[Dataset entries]
+ + + + + + +
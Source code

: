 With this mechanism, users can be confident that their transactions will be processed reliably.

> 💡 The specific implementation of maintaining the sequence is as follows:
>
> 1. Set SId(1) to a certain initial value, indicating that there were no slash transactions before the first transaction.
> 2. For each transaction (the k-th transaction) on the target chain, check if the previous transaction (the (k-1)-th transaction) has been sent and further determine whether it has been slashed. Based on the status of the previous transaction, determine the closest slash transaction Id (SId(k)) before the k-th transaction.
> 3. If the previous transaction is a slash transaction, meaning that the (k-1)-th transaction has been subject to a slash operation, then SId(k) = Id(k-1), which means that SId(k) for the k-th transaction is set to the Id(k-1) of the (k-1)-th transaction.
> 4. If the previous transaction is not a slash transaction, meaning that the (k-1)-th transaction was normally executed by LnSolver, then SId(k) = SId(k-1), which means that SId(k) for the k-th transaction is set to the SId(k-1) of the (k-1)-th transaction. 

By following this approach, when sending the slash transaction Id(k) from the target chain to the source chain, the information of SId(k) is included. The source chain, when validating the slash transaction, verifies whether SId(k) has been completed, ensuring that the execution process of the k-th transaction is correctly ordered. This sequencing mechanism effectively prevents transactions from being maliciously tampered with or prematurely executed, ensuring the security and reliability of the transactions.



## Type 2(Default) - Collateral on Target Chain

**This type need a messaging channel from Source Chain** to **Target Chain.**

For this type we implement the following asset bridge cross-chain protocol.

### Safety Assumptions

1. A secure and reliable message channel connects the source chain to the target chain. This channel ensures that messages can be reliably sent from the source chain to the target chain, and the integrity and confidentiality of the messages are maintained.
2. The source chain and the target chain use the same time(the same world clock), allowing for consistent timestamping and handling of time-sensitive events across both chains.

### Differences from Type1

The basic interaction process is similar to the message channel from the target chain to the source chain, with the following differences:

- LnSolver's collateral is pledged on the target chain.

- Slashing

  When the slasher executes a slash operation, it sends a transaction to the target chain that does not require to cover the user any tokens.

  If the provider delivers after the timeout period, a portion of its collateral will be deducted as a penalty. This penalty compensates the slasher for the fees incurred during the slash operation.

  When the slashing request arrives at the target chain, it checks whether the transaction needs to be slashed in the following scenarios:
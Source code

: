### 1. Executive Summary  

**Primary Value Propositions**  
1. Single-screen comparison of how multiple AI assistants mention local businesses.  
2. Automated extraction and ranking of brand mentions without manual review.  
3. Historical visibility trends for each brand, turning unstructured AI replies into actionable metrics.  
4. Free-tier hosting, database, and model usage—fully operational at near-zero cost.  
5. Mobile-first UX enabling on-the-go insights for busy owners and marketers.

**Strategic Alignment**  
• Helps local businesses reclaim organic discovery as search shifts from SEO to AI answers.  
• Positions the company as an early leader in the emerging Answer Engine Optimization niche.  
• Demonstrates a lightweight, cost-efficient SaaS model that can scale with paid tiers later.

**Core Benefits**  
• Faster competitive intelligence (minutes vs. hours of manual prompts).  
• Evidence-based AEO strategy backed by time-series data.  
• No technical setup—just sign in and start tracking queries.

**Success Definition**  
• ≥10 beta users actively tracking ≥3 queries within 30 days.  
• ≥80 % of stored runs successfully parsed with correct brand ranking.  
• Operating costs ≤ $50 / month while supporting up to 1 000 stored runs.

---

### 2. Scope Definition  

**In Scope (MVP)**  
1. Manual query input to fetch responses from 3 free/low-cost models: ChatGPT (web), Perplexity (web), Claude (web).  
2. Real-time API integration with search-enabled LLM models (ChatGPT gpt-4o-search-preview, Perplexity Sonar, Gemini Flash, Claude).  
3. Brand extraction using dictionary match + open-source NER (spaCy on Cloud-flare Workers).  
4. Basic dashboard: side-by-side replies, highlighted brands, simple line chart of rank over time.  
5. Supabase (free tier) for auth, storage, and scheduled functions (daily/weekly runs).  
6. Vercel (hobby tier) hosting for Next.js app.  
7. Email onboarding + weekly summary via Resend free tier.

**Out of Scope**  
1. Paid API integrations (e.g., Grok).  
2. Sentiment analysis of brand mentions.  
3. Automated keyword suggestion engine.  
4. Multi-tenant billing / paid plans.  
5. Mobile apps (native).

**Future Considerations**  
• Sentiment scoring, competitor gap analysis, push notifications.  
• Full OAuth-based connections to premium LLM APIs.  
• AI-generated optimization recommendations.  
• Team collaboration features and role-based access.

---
+ + + + + + +
**ASSIGNMENT**
Copy out all the entries exactly once more.

**ANSWER SECTION**
Source code

: With this mechanism, users can be confident that their transactions will be processed reliably.

> 💡 The specific implementation of maintaining the sequence is as follows:
>
> 1. Set SId(1) to a certain initial value, indicating that there were no slash transactions before the first transaction.
> 2. For each transaction (the k-th transaction) on the target chain, check if the previous transaction (the (k-1)-th transaction) has been sent and further determine whether it has been slashed. Based on the status of the previous transaction, determine the closest slash transaction Id (SId(k)) before the k-th transaction.
> 3. If the previous transaction is a slash transaction, meaning that the (k-1)-th transaction has been subject to a slash operation, then SId(k) = Id(k-1), which means that SId(k) for the k-th transaction is set to the Id(k-1) of the (k-1)-th transaction.
> 4. If the previous transaction is not a slash transaction, meaning that the (k-1)-th transaction was normally executed by LnSolver, then SId(k) = SId(k-1), which means that SId(k) for the k-th transaction is set to the SId(k-1) of the (k-1)-th transaction. 

By following this approach, when sending the slash transaction Id(k) from the target chain to the source chain, the information of SId(k) is included. The source chain, when validating the slash transaction, verifies whether SId(k) has been completed, ensuring that the execution process of the k-th transaction is correctly ordered. This sequencing mechanism effectively prevents transactions from being maliciously tampered with or prematurely executed, ensuring the security and reliability of the transactions.



## Type 2(Default) - Collateral on Target Chain

**This type need a messaging channel from Source Chain** to **Target Chain.**

For this type we implement the following asset bridge cross-chain protocol.

### Safety Assumptions

1. A secure and reliable message channel connects the source chain to the target chain. This channel ensures that messages can be reliably sent from the source chain to the target chain, and the integrity and confidentiality of the messages are maintained.
2. The source chain and the target chain use the same time(the same world clock), allowing for consistent timestamping and handling of time-sensitive events across both chains.

### Differences from Type1

The basic interaction process is similar to the message channel from the target chain to the source chain, with the following differences:

- LnSolver's collateral is pledged on the target chain.

- Slashing

  When the slasher executes a slash operation, it sends a transaction to the target chain that does not require to cover the user any tokens.

  If the provider delivers after the timeout period, a portion of its collateral will be deducted as a penalty. This penalty compensates the slasher for the fees incurred during the slash operation.

  When the slashing request arrives at the target chain, it checks whether the transaction needs to be slashed in the following scenarios:
Source code

:### 1. Executive Summary  

**Primary Value Propositions**  
1. Single-screen comparison of how multiple AI assistants mention local businesses.  
2. Automated extraction and ranking of brand mentions without manual review.  
3. Historical visibility trends for each brand, turning unstructured AI replies into actionable metrics.  
4. Free-tier hosting, database, and model usage—fully operational at near-zero cost.  
5. Mobile-first UX enabling on-the-go insights for busy owners and marketers.

**Strategic Alignment**  
• Helps local businesses reclaim organic discovery as search shifts from SEO to AI answers.  
• Positions the company as an early leader in the emerging Answer Engine Optimization niche.  
• Demonstrates a lightweight, cost-efficient SaaS model that can scale with paid tiers later.

**Core Benefits**  
• Faster competitive intelligence (minutes vs. hours of manual prompts).  
• Evidence-based AEO strategy backed by time-series data.  
• No technical setup—just sign in and start tracking queries.

**Success Definition**  
• ≥10 beta users actively tracking ≥3 queries within 30 days.  
• ≥80 % of stored runs successfully parsed with correct brand ranking.  
• Operating costs ≤ $50 / month while supporting up to 1 000 stored runs.

---

### 2. Scope Definition  

**In Scope (MVP)**  
1. Manual query input to fetch responses from 3 free/low-cost models: ChatGPT (web), Perplexity (web), Claude (web).  
2. Real-time API integration with search-enabled LLM models (ChatGPT gpt-4o-search-preview, Perplexity Sonar, Gemini Flash, Claude).  
3. Brand extraction using dictionary match + open-source NER (spaCy on Cloud-flare Workers).  
4. Basic dashboard: side-by-side replies, highlighted brands, simple line chart of rank over time.  
5. Supabase (free tier) for auth, storage, and scheduled functions (daily/weekly runs).  
6. Vercel (hobby tier) hosting for Next.js app.  
7. Email onboarding + weekly summary via Resend free tier.

**Out of Scope**  
1. Paid API integrations (e.g., Grok).  
2. Sentiment analysis of brand mentions.  
3. Automated keyword suggestion engine.  
4. Multi-tenant billing / paid plans.  
5. Mobile apps (native).

**Future Considerations**  
• Sentiment scoring, competitor gap analysis, push notifications.  
• Full OAuth-based connections to premium LLM APIs.  
• AI-generated optimization recommendations.  
• Team collaboration features and role-based access.

---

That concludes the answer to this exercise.